→ ABOUT THIS TASK:
Search the data for the word "requiredResources" and copy each line that has it.

(Rendered images with source text)
# # # # #

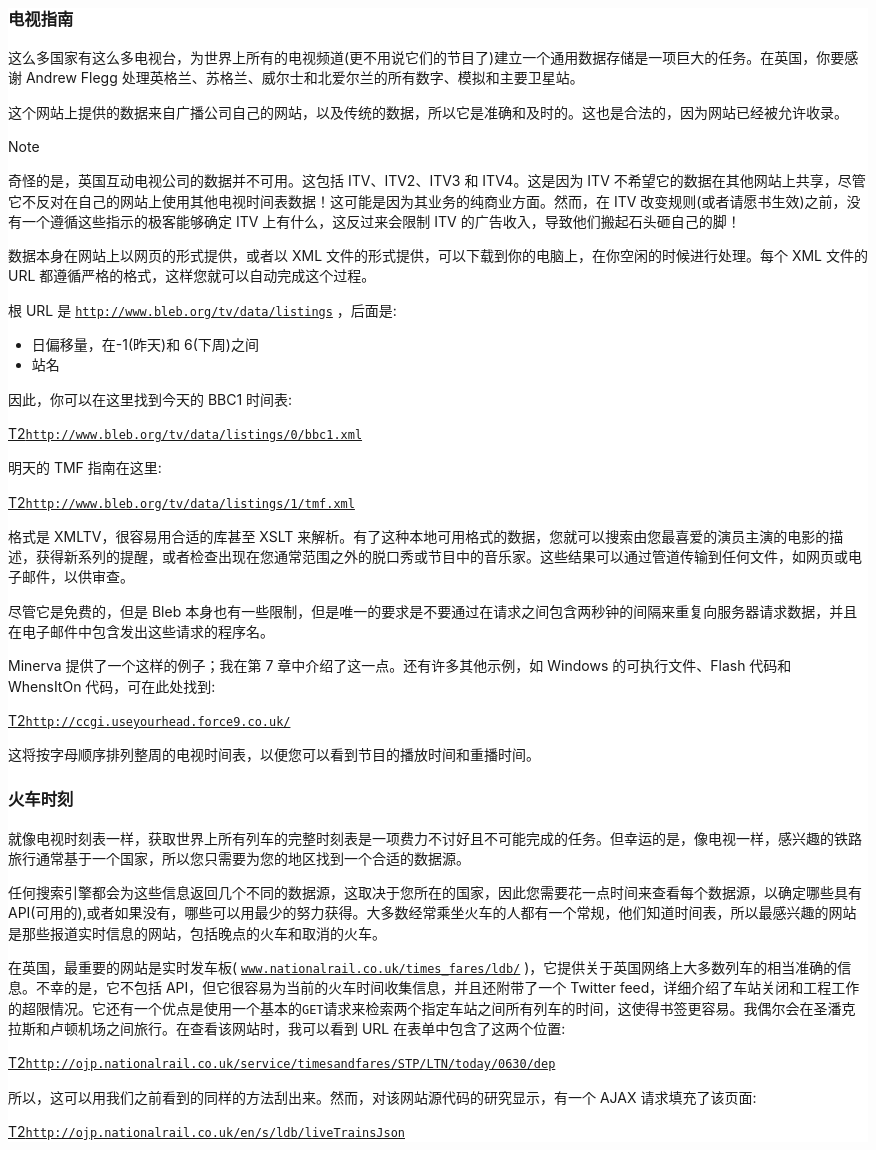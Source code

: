 ### 电视指南

这么多国家有这么多电视台，为世界上所有的电视频道(更不用说它们的节目了)建立一个通用数据存储是一项巨大的任务。在英国，你要感谢 Andrew Flegg 处理英格兰、苏格兰、威尔士和北爱尔兰的所有数字、模拟和主要卫星站。

这个网站上提供的数据来自广播公司自己的网站，以及传统的数据，所以它是准确和及时的。这也是合法的，因为网站已经被允许收录。

Note

奇怪的是，英国互动电视公司的数据并不可用。这包括 ITV、ITV2、ITV3 和 ITV4。这是因为 ITV 不希望它的数据在其他网站上共享，尽管它不反对在自己的网站上使用其他电视时间表数据！这可能是因为其业务的纯商业方面。然而，在 ITV 改变规则(或者请愿书生效)之前，没有一个遵循这些指示的极客能够确定 ITV 上有什么，这反过来会限制 ITV 的广告收入，导致他们搬起石头砸自己的脚！

数据本身在网站上以网页的形式提供，或者以 XML 文件的形式提供，可以下载到你的电脑上，在你空闲的时候进行处理。每个 XML 文件的 URL 都遵循严格的格式，这样您就可以自动完成这个过程。

根 URL 是 [`http://www.bleb.org/tv/data/listings`](http://www.bleb.org/tv/data/listings) ，后面是:

*   日偏移量，在-1(昨天)和 6(下周)之间
*   站名

因此，你可以在这里找到今天的 BBC1 时间表:

[T2`http://www.bleb.org/tv/data/listings/0/bbc1.xml`](http://www.bleb.org/tv/data/listings/0/bbc1.xml)

明天的 TMF 指南在这里:

[T2`http://www.bleb.org/tv/data/listings/1/tmf.xml`](http://www.bleb.org/tv/data/listings/1/tmf.xml)

格式是 XMLTV，很容易用合适的库甚至 XSLT 来解析。有了这种本地可用格式的数据，您就可以搜索由您最喜爱的演员主演的电影的描述，获得新系列的提醒，或者检查出现在您通常范围之外的脱口秀或节目中的音乐家。这些结果可以通过管道传输到任何文件，如网页或电子邮件，以供审查。

尽管它是免费的，但是 Bleb 本身也有一些限制，但是唯一的要求是不要通过在请求之间包含两秒钟的间隔来重复向服务器请求数据，并且在电子邮件中包含发出这些请求的程序名。

Minerva 提供了一个这样的例子；我在第 7 章中介绍了这一点。还有许多其他示例，如 Windows 的可执行文件、Flash 代码和 WhensItOn 代码，可在此处找到:

[T2`http://ccgi.useyourhead.force9.co.uk/`](http://ccgi.useyourhead.force9.co.uk/)

这将按字母顺序排列整周的电视时间表，以便您可以看到节目的播放时间和重播时间。

### 火车时刻

就像电视时刻表一样，获取世界上所有列车的完整时刻表是一项费力不讨好且不可能完成的任务。但幸运的是，像电视一样，感兴趣的铁路旅行通常基于一个国家，所以您只需要为您的地区找到一个合适的数据源。

任何搜索引擎都会为这些信息返回几个不同的数据源，这取决于您所在的国家，因此您需要花一点时间来查看每个数据源，以确定哪些具有 API(可用的),或者如果没有，哪些可以用最少的努力获得。大多数经常乘坐火车的人都有一个常规，他们知道时间表，所以最感兴趣的网站是那些报道实时信息的网站，包括晚点的火车和取消的火车。

在英国，最重要的网站是实时发车板( [`www.nationalrail.co.uk/times_fares/ldb/`](http://www.nationalrail.co.uk/times_fares/ldb/) )，它提供关于英国网络上大多数列车的相当准确的信息。不幸的是，它不包括 API，但它很容易为当前的火车时间收集信息，并且还附带了一个 Twitter feed，详细介绍了车站关闭和工程工作的超限情况。它还有一个优点是使用一个基本的`GET`请求来检索两个指定车站之间所有列车的时间，这使得书签更容易。我偶尔会在圣潘克拉斯和卢顿机场之间旅行。在查看该网站时，我可以看到 URL 在表单中包含了这两个位置:

[T2`http://ojp.nationalrail.co.uk/service/timesandfares/STP/LTN/today/0630/dep`](http://ojp.nationalrail.co.uk/service/timesandfares/STP/LTN/today/0630/dep)

所以，这可以用我们之前看到的同样的方法刮出来。然而，对该网站源代码的研究显示，有一个 AJAX 请求填充了该页面:

[T2`http://ojp.nationalrail.co.uk/en/s/ldb/liveTrainsJson`](http://ojp.nationalrail.co.uk/en/s/ldb/liveTrainsJson)
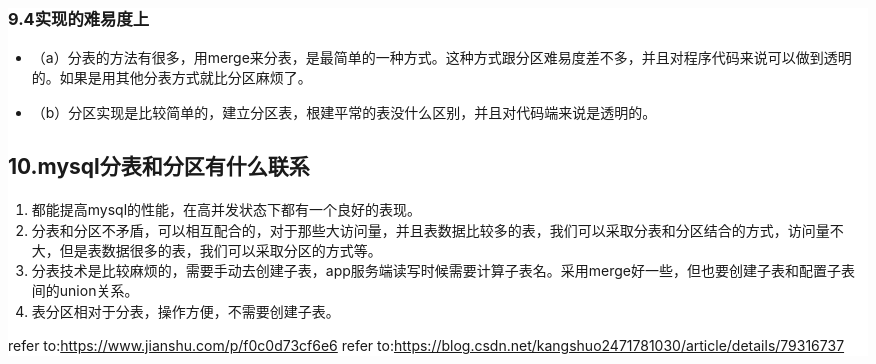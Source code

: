 ### 9.4实现的难易度上
- （a）分表的方法有很多，用merge来分表，是最简单的一种方式。这种方式跟分区难易度差不多，并且对程序代码来说可以做到透明的。如果是用其他分表方式就比分区麻烦了。

- （b）分区实现是比较简单的，建立分区表，根建平常的表没什么区别，并且对代码端来说是透明的。

## 10.mysql分表和分区有什么联系
1. 都能提高mysql的性能，在高并发状态下都有一个良好的表现。
2. 分表和分区不矛盾，可以相互配合的，对于那些大访问量，并且表数据比较多的表，我们可以采取分表和分区结合的方式，访问量不大，但是表数据很多的表，我们可以采取分区的方式等。
3. 分表技术是比较麻烦的，需要手动去创建子表，app服务端读写时候需要计算子表名。采用merge好一些，但也要创建子表和配置子表间的union关系。
4. 表分区相对于分表，操作方便，不需要创建子表。

refer to:<https://www.jianshu.com/p/f0c0d73cf6e6>
refer to:<https://blog.csdn.net/kangshuo2471781030/article/details/79316737>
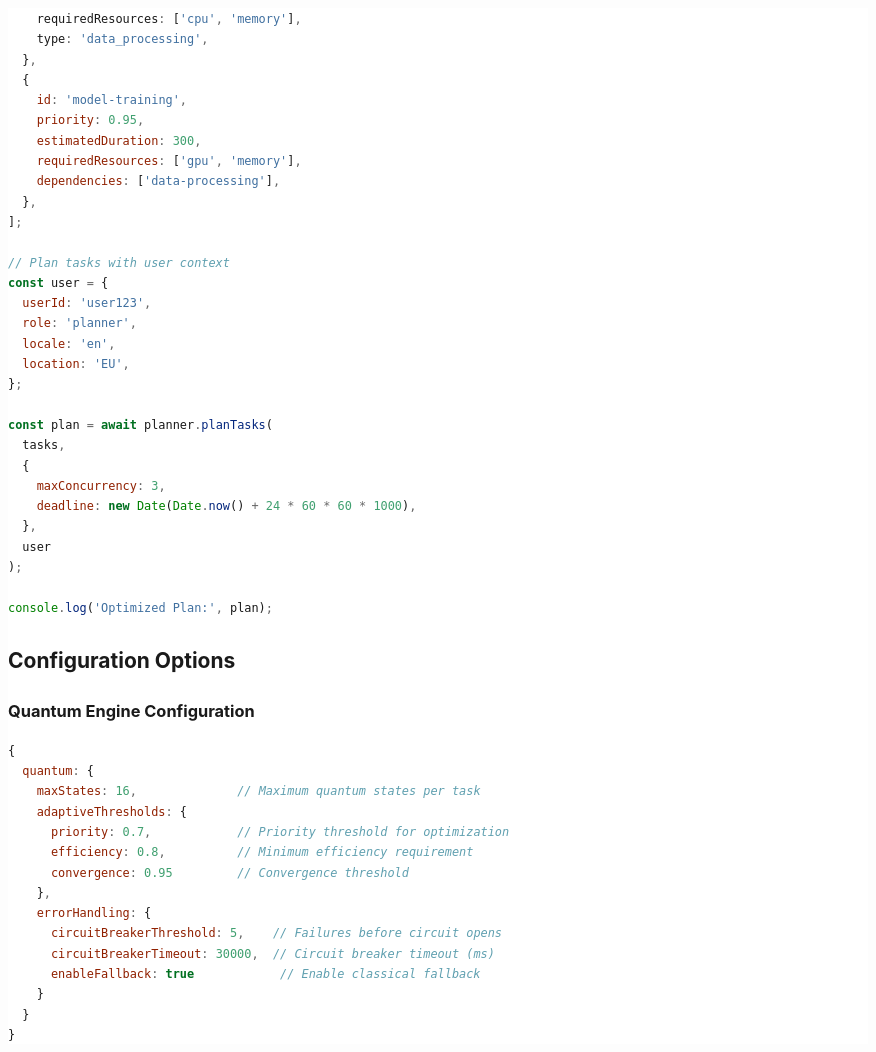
 ```javascript
    requiredResources: ['cpu', 'memory'],
    type: 'data_processing',
  },
  {
    id: 'model-training',
    priority: 0.95,
    estimatedDuration: 300,
    requiredResources: ['gpu', 'memory'],
    dependencies: ['data-processing'],
  },
];

// Plan tasks with user context
const user = {
  userId: 'user123',
  role: 'planner',
  locale: 'en',
  location: 'EU',
};

const plan = await planner.planTasks(
  tasks,
  {
    maxConcurrency: 3,
    deadline: new Date(Date.now() + 24 * 60 * 60 * 1000),
  },
  user
);

console.log('Optimized Plan:', plan);
```

## Configuration Options

### Quantum Engine Configuration

```javascript
{
  quantum: {
    maxStates: 16,              // Maximum quantum states per task
    adaptiveThresholds: {
      priority: 0.7,            // Priority threshold for optimization
      efficiency: 0.8,          // Minimum efficiency requirement
      convergence: 0.95         // Convergence threshold
    },
    errorHandling: {
      circuitBreakerThreshold: 5,    // Failures before circuit opens
      circuitBreakerTimeout: 30000,  // Circuit breaker timeout (ms)
      enableFallback: true            // Enable classical fallback
    }
  }
}
```

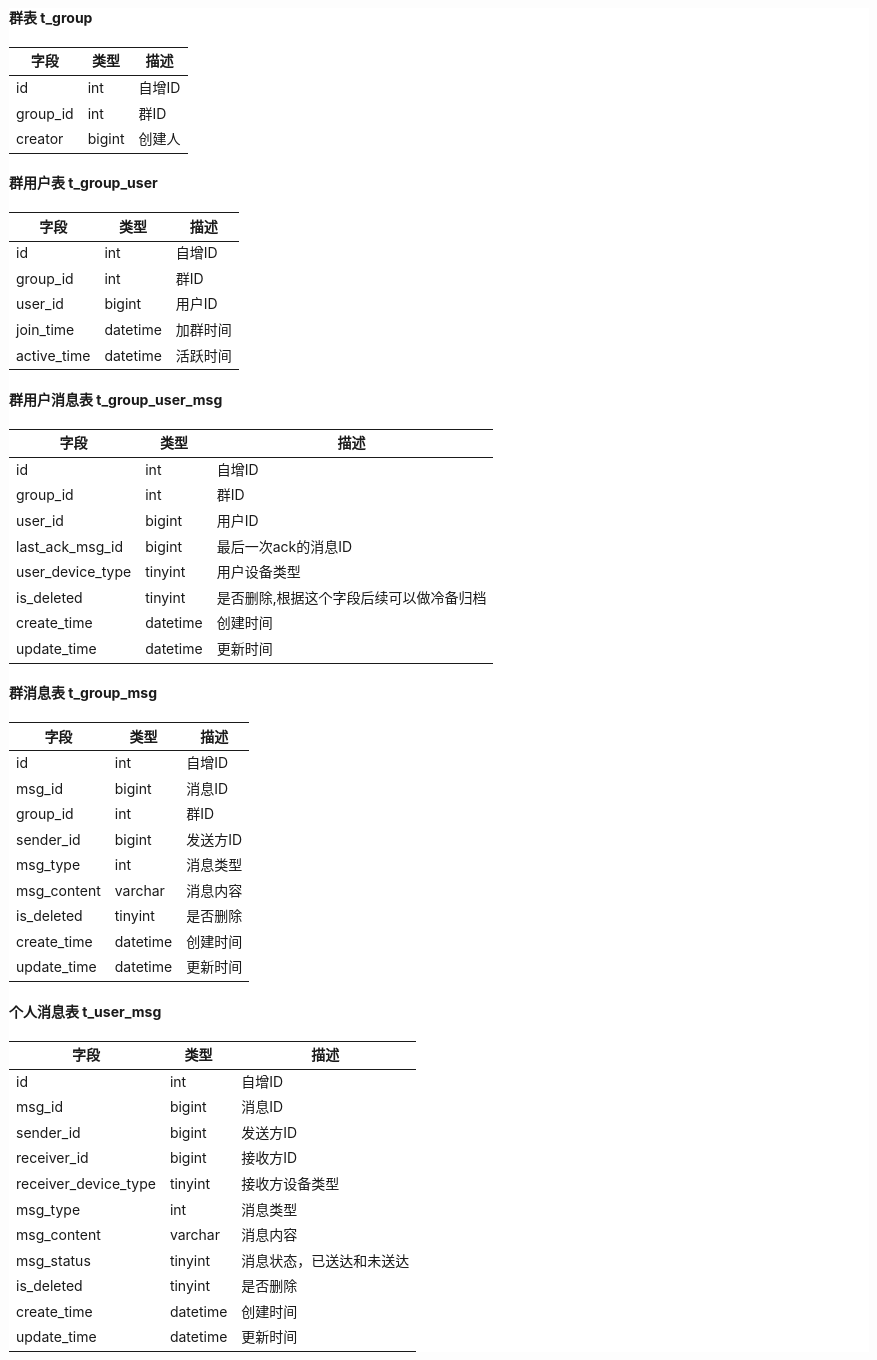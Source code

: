 #### 群表 t_group
字段|类型|描述
---|---|---
id|int|自增ID
group_id|int|群ID
creator|bigint|创建人

#### 群用户表 t_group_user
字段|类型|描述
---|---|---
id|int|自增ID
group_id|int|群ID
user_id|bigint|用户ID
join_time|datetime|加群时间
active_time|datetime|活跃时间

#### 群用户消息表 t_group_user_msg 
字段|类型|描述
---|---|---
id|int|自增ID
group_id|int|群ID
user_id|bigint|用户ID
last_ack_msg_id|bigint|最后一次ack的消息ID
user_device_type|tinyint|用户设备类型
is_deleted|tinyint|是否删除,根据这个字段后续可以做冷备归档
create_time|datetime|创建时间
update_time|datetime|更新时间

#### 群消息表 t_group_msg
字段|类型|描述
---|---|---
id|int|自增ID
msg_id|bigint|消息ID
group_id|int|群ID
sender_id|bigint|发送方ID
msg_type|int|消息类型
msg_content|varchar|消息内容
is_deleted|tinyint|是否删除
create_time|datetime|创建时间
update_time|datetime|更新时间

#### 个人消息表 t_user_msg
字段|类型|描述
---|---|---
id|int|自增ID
msg_id|bigint|消息ID
sender_id|bigint|发送方ID
receiver_id|bigint|接收方ID
receiver_device_type|tinyint|接收方设备类型
msg_type|int|消息类型
msg_content|varchar|消息内容
msg_status|tinyint|消息状态，已送达和未送达
is_deleted|tinyint|是否删除
create_time|datetime|创建时间
update_time|datetime|更新时间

# # # # #

→ THE ANSWER:
    requiredResources: ['cpu', 'memory'],
    requiredResources: ['gpu', 'memory'],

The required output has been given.